「お姉様、帰ってきませんねぇ・・・」
「そうだね、何事もなければいいんだけど・・」
ここは金剛型の部屋。テーブルに向かい合って座っている榛名と比叡は同時にため息を吐いた。
「私達のお風呂の時間が終わってしまいます」
ちらりと壁の時計を眺めた榛名は前に体を倒し、テーブルに左頬をつける状態になった。
「霧島はお風呂に入らないでもう、寝てしまいましたし、もう私達だけでも行きましょうか?」
「うーん、もう少しだけ待って来なかったらそうしようか」
カチャ、ギィィィィ。
ドアがゆっくりと開き、そこから一人の女が部屋に入ってきた。
「「お姉様!!」」
長女の登場で待ってましたとばかりに立ち上がった二人は、それぞれ近くに置いてあった着替えやタオルが入った袋を持って金剛に近づこうとしたその時、金剛は妹達に目もくれず、自分の部屋に入っていってしまった。呆然と立ち尽くす二人。
「は、鼻血が出てましたね・・・」
「誰かと喧嘩してきたのかな?お姉様、最近提督と二人きりで話せないってイライラしてたから」
今の姉の状態を冷静に分析し、ヒソヒソと話す榛名と比叡は到底、風呂に誘える空気ではないと考え、刺激をしないようにゆっくりと風呂に向かおうとした。
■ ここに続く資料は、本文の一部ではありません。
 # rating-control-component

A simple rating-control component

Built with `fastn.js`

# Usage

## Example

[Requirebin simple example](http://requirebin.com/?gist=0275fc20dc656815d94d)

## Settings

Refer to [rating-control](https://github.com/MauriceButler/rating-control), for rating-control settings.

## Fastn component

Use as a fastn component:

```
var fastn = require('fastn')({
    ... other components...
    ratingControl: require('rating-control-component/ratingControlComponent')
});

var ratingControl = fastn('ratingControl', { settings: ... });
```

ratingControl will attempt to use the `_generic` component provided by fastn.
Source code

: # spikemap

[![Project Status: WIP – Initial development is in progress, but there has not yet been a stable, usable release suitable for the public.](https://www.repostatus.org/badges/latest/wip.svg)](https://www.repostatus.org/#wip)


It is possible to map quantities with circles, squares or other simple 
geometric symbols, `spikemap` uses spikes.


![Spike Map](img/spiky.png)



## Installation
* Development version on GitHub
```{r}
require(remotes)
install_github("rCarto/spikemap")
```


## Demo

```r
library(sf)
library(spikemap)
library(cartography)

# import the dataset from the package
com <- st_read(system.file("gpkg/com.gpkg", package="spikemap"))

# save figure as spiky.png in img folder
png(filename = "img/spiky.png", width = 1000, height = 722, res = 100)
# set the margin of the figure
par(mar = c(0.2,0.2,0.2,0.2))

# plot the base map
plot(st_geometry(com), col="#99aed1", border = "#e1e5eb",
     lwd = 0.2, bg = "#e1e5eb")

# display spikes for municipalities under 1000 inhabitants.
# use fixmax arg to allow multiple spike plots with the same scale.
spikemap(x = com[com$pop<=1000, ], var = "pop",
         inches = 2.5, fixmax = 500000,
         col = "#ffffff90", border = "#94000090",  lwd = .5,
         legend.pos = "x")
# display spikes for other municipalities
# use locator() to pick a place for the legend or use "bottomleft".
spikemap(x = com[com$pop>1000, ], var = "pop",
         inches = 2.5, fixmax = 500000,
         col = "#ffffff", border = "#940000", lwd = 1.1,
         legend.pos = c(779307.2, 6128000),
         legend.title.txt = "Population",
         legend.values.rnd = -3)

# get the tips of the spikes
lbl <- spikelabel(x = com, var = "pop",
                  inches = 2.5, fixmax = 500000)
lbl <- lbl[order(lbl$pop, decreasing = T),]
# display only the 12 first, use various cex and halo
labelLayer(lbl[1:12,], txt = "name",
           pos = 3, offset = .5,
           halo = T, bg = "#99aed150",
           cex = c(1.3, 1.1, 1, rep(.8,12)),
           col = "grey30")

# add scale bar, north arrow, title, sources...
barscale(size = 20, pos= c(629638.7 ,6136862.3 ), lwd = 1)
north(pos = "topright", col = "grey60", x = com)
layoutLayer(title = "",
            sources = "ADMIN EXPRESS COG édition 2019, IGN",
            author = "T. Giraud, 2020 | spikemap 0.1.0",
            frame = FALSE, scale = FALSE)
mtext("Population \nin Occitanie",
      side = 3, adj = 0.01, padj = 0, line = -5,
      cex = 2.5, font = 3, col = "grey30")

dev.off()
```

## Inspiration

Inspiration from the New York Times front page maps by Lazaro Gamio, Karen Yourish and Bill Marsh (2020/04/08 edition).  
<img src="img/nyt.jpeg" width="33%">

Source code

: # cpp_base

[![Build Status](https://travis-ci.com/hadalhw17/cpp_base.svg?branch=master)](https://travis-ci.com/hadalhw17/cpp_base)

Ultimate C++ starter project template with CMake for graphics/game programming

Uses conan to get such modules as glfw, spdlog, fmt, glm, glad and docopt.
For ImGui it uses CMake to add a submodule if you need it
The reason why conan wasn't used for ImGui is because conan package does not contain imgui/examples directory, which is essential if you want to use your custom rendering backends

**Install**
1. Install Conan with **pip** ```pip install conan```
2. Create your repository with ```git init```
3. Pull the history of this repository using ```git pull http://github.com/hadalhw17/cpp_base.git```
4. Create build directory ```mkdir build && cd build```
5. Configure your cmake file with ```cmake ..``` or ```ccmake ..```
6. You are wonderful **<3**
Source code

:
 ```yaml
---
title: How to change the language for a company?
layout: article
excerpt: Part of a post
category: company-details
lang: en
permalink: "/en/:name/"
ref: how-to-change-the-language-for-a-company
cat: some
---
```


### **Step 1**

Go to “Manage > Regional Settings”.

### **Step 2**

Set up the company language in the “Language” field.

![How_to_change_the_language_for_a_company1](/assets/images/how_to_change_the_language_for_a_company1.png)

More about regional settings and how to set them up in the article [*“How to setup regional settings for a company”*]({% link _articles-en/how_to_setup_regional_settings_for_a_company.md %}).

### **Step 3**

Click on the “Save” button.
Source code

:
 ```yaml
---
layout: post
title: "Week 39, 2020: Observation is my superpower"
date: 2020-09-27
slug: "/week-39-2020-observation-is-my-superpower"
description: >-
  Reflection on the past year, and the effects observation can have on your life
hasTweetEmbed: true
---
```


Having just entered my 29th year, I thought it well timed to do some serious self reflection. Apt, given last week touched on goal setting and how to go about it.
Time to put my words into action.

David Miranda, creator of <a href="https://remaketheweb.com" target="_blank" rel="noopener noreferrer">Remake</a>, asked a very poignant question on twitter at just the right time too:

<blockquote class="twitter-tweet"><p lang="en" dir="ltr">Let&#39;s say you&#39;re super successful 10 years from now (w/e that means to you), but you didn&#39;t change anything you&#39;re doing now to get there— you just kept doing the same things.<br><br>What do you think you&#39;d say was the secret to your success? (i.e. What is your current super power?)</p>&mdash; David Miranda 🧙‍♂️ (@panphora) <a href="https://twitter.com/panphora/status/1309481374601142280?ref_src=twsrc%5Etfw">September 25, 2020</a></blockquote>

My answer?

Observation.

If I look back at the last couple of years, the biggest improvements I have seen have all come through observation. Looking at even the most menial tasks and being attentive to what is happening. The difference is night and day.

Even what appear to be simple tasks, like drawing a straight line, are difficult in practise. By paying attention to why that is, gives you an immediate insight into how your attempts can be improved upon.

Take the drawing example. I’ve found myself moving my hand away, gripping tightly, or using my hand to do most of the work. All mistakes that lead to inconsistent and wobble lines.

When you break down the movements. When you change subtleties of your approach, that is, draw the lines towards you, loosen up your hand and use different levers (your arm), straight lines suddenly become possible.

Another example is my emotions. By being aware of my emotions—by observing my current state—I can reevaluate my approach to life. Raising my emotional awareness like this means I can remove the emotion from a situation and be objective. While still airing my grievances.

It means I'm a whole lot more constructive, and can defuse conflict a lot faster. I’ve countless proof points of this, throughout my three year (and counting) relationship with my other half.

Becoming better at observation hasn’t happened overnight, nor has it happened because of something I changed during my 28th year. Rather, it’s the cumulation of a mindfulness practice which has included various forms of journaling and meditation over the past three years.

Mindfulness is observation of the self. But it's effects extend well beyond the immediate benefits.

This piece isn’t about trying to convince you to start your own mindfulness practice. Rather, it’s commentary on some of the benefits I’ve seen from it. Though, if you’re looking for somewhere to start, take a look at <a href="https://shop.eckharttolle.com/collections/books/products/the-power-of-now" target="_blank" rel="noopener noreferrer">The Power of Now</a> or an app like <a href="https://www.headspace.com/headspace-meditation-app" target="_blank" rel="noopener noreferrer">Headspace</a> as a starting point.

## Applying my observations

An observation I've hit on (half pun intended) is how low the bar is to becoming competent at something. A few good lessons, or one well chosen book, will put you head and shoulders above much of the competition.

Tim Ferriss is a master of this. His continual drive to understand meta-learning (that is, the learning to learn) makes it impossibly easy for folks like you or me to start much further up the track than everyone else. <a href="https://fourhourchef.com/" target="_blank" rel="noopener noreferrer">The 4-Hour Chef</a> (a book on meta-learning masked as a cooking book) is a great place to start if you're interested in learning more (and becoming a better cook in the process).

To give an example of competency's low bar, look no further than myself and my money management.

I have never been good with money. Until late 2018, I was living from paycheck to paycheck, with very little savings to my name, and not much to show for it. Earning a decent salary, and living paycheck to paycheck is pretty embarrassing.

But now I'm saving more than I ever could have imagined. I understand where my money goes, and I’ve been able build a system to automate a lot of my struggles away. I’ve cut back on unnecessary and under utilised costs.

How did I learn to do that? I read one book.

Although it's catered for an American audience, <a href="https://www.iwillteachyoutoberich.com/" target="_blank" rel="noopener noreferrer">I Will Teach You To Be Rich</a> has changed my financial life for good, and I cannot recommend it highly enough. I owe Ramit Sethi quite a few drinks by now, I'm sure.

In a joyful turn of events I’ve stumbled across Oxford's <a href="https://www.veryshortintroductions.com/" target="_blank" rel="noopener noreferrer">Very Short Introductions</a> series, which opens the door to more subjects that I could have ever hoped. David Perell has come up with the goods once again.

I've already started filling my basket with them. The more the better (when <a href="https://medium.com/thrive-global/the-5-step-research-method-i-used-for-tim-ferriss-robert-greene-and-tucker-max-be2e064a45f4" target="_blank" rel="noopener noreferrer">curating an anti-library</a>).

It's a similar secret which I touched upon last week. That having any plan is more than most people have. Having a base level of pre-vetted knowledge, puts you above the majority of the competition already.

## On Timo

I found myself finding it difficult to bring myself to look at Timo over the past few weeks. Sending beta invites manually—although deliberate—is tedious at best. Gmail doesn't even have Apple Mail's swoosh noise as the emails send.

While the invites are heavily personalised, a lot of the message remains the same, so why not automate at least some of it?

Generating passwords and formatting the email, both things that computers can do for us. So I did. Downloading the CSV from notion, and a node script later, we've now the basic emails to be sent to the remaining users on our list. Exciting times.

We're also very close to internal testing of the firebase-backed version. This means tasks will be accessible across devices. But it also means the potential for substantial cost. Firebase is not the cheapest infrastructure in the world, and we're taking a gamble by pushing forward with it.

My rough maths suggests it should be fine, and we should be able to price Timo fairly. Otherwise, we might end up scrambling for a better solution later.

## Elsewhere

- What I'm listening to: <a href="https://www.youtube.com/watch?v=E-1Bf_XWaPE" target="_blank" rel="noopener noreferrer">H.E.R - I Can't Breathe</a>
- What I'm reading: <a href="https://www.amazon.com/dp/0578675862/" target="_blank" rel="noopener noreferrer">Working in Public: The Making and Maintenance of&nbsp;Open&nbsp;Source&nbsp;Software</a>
すると先程の格好とは違う金剛が現れた。髪を後ろにまとめたジャージ姿から髪型をキレイに整え、脇が露出した巫女服の様な格好にバッチリとメイクをキメている。まつ毛が長く、目が強調され女性特有の色気があった。
「よしっ、これで完璧!いざっ!」
榛名と比叡の間をすり抜け、部屋から出ようとドアノブに手をかけると同時に両肩にポンと手を置かれた。
「お姉様、そんな格好でどこに行かれるのですか?」
「まさか提督の所ではないですよね?」
「邪魔をしないで、妹達」
金剛の前に進む力と比叡と榛名の抑える力が拮抗する。ミリミリと小さく音が鳴る。
「やはりですか、お姉様が提督を好きな事は重々承知していますが今はダメです。自重して下さい」
「少しテイトクとお話するだけだよっ!!それくらいいいでしょ!!」
「じゃあ普通の格好でいいじゃないですか、何ですか!その黒のガーターはっ!!そしてこの匂い、香水ですね?」
「これは足が寒いから穿いてるだけよっ!!香水はたまたま持ってたのを使っただけ。他意はないのっ!!」
「「もっとマシな嘘をついて下さいっ!!」」
姉がこれから何をするのかをわかるのか二人は必死に姉を抑える続ける。
「嘘じゃない、本当にお話をしにいくだけなのにどうして信じてくれないの?」
金剛はドアノブから手を離し、力なく床に座り込んだ。目から涙をポロポロ流し、比叡の顔を見つめる。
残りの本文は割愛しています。